▶ [Exercise directions] Go through the data below and return each line where the string "ensure" occurs.

[Data entries]
╔══

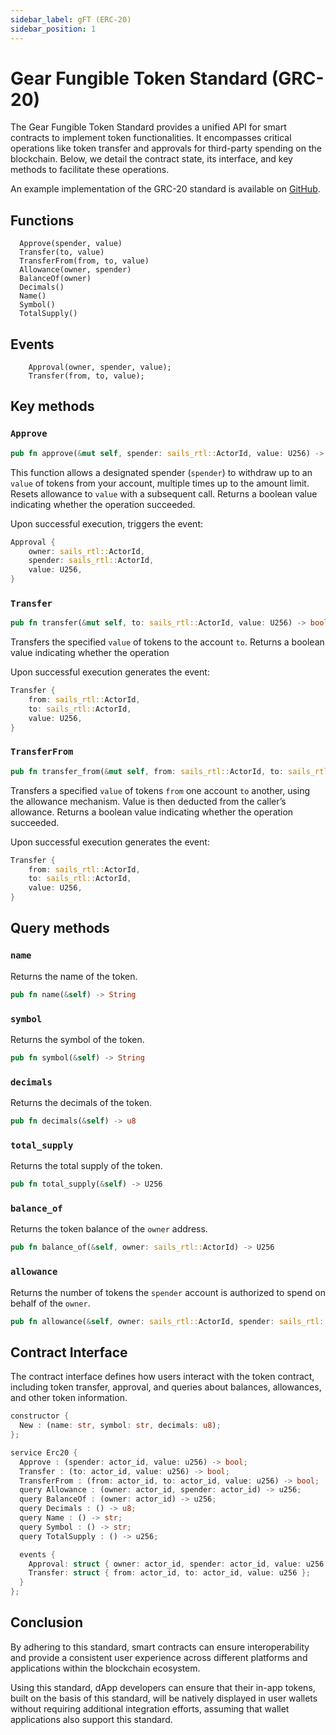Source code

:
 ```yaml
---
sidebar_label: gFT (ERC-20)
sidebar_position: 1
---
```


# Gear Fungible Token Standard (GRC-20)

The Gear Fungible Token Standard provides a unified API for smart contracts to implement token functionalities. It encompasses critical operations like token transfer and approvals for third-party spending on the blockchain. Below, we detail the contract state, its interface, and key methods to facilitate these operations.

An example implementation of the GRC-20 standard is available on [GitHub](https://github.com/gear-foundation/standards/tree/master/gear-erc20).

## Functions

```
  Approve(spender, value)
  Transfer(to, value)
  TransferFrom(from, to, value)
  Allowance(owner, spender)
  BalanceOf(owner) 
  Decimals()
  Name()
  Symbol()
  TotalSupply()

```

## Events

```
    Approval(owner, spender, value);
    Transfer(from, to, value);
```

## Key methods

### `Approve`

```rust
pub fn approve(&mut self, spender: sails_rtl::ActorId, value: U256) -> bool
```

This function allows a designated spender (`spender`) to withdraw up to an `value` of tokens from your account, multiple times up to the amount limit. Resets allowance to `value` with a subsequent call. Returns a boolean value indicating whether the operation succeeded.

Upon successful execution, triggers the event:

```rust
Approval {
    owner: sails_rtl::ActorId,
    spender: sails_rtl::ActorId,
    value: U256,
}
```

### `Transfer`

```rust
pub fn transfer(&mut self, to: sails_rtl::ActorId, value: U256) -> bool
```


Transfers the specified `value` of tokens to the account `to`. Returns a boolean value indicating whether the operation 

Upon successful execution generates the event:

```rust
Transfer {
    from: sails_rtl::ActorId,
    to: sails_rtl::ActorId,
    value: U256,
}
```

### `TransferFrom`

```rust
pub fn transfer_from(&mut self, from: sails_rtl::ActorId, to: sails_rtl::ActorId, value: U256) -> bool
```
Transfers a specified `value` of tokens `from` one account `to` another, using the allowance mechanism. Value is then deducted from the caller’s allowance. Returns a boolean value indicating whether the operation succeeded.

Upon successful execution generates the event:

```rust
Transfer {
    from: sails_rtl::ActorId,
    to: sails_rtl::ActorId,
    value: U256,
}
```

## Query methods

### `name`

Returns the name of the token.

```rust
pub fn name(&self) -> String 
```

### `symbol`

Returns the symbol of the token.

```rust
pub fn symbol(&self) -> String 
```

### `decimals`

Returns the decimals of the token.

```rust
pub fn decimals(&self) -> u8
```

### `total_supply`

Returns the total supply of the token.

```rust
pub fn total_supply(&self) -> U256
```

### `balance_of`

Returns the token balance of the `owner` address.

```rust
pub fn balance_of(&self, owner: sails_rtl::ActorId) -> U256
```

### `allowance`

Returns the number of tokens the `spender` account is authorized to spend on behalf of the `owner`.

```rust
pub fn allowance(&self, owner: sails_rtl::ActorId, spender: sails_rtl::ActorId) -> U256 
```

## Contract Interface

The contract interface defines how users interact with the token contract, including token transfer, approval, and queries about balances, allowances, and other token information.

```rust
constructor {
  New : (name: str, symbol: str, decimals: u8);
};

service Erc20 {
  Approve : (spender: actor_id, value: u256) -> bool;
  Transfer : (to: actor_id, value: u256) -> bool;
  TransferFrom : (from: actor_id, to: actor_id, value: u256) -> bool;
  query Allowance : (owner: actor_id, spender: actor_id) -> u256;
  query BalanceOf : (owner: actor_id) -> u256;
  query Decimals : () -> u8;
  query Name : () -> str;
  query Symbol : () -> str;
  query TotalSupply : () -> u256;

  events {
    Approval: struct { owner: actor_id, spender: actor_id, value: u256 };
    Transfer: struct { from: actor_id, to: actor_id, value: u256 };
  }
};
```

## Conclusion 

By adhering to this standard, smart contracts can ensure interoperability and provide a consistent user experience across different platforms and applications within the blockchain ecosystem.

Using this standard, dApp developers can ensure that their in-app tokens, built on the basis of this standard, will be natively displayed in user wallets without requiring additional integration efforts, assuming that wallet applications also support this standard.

╚══

▶ [Solved exercise]
By adhering to this standard, smart contracts can ensure interoperability and provide a consistent user experience across different platforms and applications within the blockchain ecosystem.
Using this standard, dApp developers can ensure that their in-app tokens, built on the basis of this standard, will be natively displayed in user wallets without requiring additional integration efforts, assuming that wallet applications also support this standard.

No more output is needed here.